WHAT THE TASK ASKS: Check each line of the data below for the string "handelt", then report how many lines have it and nothing else.

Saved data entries
..............................

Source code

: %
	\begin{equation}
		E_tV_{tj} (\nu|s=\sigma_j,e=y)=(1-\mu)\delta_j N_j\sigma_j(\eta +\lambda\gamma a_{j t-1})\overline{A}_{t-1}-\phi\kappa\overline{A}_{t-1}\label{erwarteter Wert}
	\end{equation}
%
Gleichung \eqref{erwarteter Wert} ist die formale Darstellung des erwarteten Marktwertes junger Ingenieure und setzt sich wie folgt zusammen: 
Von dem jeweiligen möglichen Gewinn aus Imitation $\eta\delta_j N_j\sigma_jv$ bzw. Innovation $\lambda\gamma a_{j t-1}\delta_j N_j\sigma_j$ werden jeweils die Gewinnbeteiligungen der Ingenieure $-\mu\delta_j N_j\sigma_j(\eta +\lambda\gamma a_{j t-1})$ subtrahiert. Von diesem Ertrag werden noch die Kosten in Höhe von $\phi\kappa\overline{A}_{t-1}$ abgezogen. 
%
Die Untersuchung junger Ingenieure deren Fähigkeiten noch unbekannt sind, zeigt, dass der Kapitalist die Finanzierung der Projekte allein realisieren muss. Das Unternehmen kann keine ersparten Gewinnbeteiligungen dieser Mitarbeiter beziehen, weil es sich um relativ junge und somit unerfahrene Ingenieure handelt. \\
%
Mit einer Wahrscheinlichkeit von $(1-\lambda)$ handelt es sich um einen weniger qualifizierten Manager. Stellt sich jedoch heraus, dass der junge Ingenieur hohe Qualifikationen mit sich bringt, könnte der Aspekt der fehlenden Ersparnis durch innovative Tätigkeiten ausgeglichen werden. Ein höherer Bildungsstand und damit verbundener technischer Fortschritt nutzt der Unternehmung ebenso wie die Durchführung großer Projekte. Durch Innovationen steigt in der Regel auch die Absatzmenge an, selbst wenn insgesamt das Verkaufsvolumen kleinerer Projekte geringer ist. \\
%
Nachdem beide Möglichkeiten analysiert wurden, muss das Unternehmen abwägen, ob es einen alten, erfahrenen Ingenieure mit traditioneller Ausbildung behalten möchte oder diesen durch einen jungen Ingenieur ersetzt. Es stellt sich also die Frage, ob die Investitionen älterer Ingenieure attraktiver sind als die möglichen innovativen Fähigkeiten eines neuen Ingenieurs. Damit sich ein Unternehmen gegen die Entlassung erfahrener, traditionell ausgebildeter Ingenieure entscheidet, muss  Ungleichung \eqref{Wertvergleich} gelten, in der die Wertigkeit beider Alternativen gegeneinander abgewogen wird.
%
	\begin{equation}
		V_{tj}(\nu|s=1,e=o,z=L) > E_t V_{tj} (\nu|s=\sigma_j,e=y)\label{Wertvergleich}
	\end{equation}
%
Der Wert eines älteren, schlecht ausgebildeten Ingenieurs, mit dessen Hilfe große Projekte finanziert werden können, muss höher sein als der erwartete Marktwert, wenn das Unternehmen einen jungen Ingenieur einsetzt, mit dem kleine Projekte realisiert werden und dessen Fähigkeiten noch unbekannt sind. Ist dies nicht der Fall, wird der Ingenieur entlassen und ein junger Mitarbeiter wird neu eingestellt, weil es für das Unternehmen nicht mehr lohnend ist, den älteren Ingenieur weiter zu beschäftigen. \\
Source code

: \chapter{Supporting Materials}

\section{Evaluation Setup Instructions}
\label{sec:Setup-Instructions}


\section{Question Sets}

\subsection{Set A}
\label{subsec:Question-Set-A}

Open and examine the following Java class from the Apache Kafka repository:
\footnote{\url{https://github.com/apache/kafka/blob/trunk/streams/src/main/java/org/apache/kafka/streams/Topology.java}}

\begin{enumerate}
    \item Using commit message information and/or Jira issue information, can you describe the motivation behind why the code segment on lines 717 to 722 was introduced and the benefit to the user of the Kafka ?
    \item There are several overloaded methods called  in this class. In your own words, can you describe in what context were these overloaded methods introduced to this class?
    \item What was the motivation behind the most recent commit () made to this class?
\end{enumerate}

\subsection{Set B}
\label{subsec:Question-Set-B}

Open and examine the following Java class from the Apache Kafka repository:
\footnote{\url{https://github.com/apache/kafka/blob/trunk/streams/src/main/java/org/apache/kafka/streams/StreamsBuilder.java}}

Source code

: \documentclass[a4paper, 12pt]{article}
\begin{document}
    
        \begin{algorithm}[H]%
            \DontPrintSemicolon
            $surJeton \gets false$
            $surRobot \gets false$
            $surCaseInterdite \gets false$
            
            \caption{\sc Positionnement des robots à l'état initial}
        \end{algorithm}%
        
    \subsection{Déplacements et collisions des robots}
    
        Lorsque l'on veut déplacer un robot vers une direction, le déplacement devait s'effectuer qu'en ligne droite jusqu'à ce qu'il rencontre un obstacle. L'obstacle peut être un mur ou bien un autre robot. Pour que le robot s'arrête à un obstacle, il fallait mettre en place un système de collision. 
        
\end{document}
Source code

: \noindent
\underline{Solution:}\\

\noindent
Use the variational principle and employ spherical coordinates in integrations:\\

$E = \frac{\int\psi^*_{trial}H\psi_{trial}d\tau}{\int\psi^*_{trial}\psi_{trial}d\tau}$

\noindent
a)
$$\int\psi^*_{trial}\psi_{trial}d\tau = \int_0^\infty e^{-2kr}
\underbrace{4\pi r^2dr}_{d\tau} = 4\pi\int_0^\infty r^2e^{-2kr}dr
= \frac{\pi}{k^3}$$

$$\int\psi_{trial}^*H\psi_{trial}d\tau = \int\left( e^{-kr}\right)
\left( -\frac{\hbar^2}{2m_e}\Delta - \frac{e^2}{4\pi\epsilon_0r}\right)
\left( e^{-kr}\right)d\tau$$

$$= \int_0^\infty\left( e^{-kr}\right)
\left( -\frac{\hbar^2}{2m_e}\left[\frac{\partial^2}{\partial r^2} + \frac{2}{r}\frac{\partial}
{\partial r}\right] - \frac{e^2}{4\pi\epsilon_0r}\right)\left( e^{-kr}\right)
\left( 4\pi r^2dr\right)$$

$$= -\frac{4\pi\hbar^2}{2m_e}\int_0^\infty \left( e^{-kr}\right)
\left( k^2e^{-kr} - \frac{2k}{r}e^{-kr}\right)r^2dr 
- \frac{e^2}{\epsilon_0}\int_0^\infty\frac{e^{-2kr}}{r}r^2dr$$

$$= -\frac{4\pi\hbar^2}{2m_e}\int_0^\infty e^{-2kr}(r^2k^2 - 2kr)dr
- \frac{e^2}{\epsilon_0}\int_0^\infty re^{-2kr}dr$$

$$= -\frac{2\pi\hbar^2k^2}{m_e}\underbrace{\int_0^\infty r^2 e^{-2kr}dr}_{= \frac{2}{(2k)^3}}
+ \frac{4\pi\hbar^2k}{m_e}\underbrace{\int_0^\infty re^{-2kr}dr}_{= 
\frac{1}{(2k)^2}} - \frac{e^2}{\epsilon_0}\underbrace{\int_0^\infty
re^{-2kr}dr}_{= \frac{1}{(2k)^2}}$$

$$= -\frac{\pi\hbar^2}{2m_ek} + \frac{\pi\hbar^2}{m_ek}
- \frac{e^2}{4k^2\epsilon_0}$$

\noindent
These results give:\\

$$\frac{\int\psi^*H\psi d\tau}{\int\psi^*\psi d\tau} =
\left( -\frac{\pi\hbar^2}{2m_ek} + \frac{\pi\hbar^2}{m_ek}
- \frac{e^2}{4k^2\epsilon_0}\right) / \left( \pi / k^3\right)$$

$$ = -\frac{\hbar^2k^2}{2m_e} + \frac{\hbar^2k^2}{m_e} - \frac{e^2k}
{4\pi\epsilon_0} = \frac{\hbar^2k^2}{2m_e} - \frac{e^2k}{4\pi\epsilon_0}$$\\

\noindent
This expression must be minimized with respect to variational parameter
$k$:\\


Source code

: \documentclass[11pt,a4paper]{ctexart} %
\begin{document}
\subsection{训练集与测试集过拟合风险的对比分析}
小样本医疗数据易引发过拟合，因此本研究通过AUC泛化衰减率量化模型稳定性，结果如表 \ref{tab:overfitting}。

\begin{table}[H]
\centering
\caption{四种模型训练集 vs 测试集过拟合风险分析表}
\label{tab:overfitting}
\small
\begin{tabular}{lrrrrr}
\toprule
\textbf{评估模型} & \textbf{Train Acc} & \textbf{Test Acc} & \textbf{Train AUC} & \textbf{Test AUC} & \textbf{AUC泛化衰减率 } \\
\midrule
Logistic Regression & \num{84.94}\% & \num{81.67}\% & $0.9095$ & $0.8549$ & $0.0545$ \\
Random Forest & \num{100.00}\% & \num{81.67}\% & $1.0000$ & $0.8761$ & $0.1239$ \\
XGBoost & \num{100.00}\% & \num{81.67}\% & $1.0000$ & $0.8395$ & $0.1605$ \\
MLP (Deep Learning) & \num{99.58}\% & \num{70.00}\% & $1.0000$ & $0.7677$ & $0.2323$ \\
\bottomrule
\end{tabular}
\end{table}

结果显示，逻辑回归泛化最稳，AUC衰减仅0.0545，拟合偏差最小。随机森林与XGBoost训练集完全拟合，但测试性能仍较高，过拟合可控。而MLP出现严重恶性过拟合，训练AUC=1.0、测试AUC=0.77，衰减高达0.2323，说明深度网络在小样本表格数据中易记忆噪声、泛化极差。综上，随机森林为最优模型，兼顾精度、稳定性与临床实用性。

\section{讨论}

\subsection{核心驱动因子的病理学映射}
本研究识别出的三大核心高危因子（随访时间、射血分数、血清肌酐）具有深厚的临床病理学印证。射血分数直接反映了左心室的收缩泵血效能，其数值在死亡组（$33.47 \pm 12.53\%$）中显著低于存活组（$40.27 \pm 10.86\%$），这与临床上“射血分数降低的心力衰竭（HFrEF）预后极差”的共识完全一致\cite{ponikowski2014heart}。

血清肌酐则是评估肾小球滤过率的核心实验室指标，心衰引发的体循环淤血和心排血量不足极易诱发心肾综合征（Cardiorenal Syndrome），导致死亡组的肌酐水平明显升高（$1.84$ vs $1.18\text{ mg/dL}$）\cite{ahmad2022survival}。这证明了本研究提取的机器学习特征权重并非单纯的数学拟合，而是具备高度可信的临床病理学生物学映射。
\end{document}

..............................

THE ANSWER: 2